Currently I have written a couple of pretty simple (HTML, CSS, jQuery) Zend Framework apps and created Apache virtual hosts for them in a test Ubuntu Server 9.10 environment. I didn't use any .htaccess files at all and the apps seem to work fine.
Here's what I did so far:
I created my apps using Eclipse/PDT and the zf.sh tool. I added css, images, and js directories to the public directory that 'zf create project' produced. These apps run fine on my local MAMP installation.
On the server, I installed the Zend Framework in /usr/local/Zend/share/ZendFramework-1.9.5 and added /usr/local/Zend/share/ZendFramework-1.9.5/library to 'include_path' in php.ini.
I copied the apps to the server directories /home/myadmin/public_html/domain[12]/com.

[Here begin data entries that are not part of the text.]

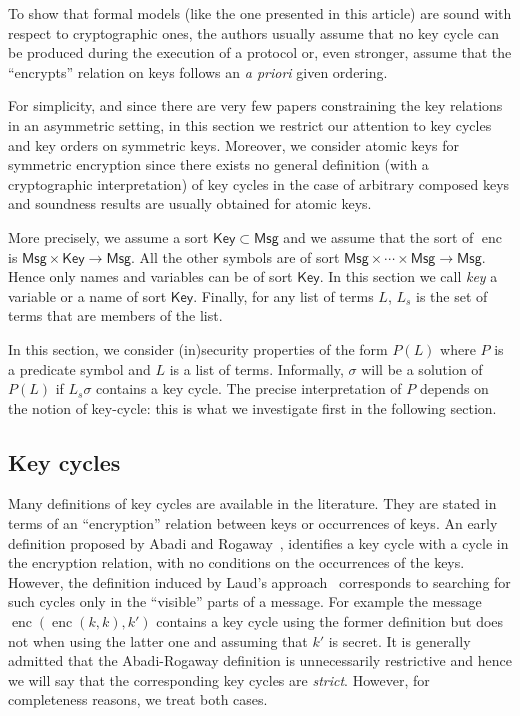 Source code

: \documentclass[acmtocl,acmnow]{acmtrans2m}
\newcommand{\penc}[2]{\operatorname{enc}(#1,#2)}
\newcommand{\enc}{\operatorname{enc}}
\newcommand{\term}{\mathsf{Msg}}
\newcommand{\keys}{\mathsf{Key}}
\newcommand{\lset}[1]{#1_s}
\begin{document}
To show that formal models (like the one presented in this article)
are sound with respect to cryptographic ones, the authors usually
assume that no key cycle can be produced during the execution of a
protocol or, even stronger, assume that the ``encrypts'' relation on keys
follows an \emph{a priori} given ordering.

For simplicity, and since there are very few papers constraining the key
relations in an asymmetric setting, in this section we restrict our attention to key cycles and key orders
on symmetric keys. Moreover, we consider atomic keys for symmetric encryption since
there exists no general definition (with a cryptographic interpretation) of key cycles in the case of arbitrary composed keys and soundness results are usually obtained for atomic keys.



More precisely, we assume a sort
$\keys\subset\term$ and we assume that the sort of $\enc$ is
$\term\times \keys \rightarrow \term$. All the other symbols are
of sort $\term\times \cdots \times \term \rightarrow \term$. Hence only names and variables can be of
sort $\keys$. In this section we call \emph{key} a variable or a name of sort $\keys$. Finally, for any list of terms $L$, $\lset{L}$ is the set of terms
that are members of the list.


















In this section, we consider (in)security properties of the form
$P(L)$ where $P$ is a predicate symbol and $L$ is a list of terms. Informally,
$\sigma$ will be a solution of $P(L)$ if $\lset{L}\sigma$ contains a key cycle.
The precise interpretation of $P$ depends on the notion of key-cycle:
this is what we investigate first in the following section.





\subsection{Key cycles}
Many definitions of key cycles are available in the literature. They
are stated in terms of an ``encryption'' relation between keys or
occurrences of keys.  An early definition proposed by Abadi and Rogaway~\cite{ARCryptology02},
identifies a key cycle with a cycle in the encryption relation, with
no conditions on the occurrences of the keys.
However, the definition induced by Laud's
approach~\cite{Laud-NORDSEC02} corresponds to searching for such
cycles only in the ``visible'' parts of a message. For example the
message $\penc{\penc{k}{k}}{k'}$ contains a key cycle using the former
definition but does not when using the latter one and assuming that
$k'$ is secret. It is generally admitted that the Abadi-Rogaway
definition is unnecessarily restrictive and hence we will say that the
corresponding key cycles are \emph{strict}. However, for completeness
reasons, we treat both cases.
\end{document}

I created virtual hosts by adding entries in the Apache available-sites directory as outlined in Slicehost Virtual Host Setup. I assign DirectoryIndex = index.php and DocumentRoot = /home/myadmin/public_html/domain[12]/com/public. Both apps seem to work fine.

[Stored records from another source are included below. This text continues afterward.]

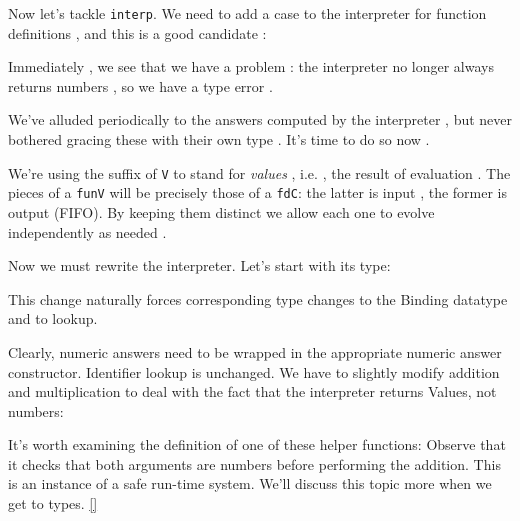 Now let’s tackle  \verb|interp|. We need to add
a case to the interpreter for function definitions , and this is a good
candidate :

Immediately , we see that we have a problem : the interpreter no longer always returns numbers
, so we have a type error .

We’ve alluded periodically to the answers computed by the interpreter , but
never bothered gracing these with their own type . It’s time to do so now
.

We’re using the suffix of  \verb|V| to stand for
\emph{values}  , i.e. , the result
of evaluation . The pieces of a  \verb|funV|
will be precisely those of a  \verb|fdC|: the latter
is input , the former is output  (FIFO). By
keeping them distinct  we allow each one  to evolve independently  as needed
.

Now we must rewrite the interpreter. Let’s start with its type:

This change naturally forces corresponding type changes to the Binding datatype
and to lookup.


Clearly, numeric answers need to be wrapped in the appropriate numeric answer
constructor. Identifier lookup is unchanged. We have to slightly modify addition
and multiplication to deal with the fact that the interpreter returns Values,
not numbers:

It’s worth examining the definition of one of these helper functions:
Observe that it checks that both arguments are numbers before performing the
addition. This is an instance of a safe run-time system. We’ll discuss this
topic more when we get to types. \ref{}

Do I need to use .htaccess files? For what?
*** EDIT - My Solution
Based on Richard's link, I moved the rewrite statements that usually live in .htaccess into my virtual host definition, and now my applications don't use a .htaccess file. My domain1.com virtual host file looks like:
<VirtualHost *:80>
# Define admin email, server name, and any aliases
ServerAdmin webmaster#domain1.com
ServerName domain1.com
ServerAlias www.domain1.com
# Only serve files from inside this directory
DocumentRoot /home/myadmin/public_html/domain1.com/public
# Directly serve any requested files that exist in DocumentRoot;
# otherwise redirect the request to the index.php script
RewriteEngine off
<Location />
RewriteEngine On
RewriteCond %{REQUEST_FILENAME} -s [OR]
RewriteCond %{REQUEST_FILENAME} -l [OR]
RewriteCond %{REQUEST_FILENAME} -d
RewriteRule ^.*$ - [NC,L]
RewriteRule ^.*$ /index.php [NC,L]
</Location>
# Set up log file locations
LogLevel warn
ErrorLog /home/myadmin/public_html/domain1.com/data/logs/error.log
CustomLog /home/myadmin/public_html/domain1.com/data/logs/access.log combined
</VirtualHost>
One primary use of .htaccess for zend framework and most php frameworks is to redirect all requests (except to static files) to a bootstrap file. You don't necessarily need it but your URL would end up looking something like /index.php/controller/action as opposed to /controller/action
You could also just add the rewrite rules to you apache config directly.
The VirtualHost configuration and .htaccess file are two alternatives for URL rewriting in Zend Framework. They perform the same function and you don't need both.
URL rewriting simply directs all requests for non-static files to your index.php.
Routing is the process of decomposing the request URI and figuring out which module/controller/action should be executed. This is a related but separate function to URL rewriting.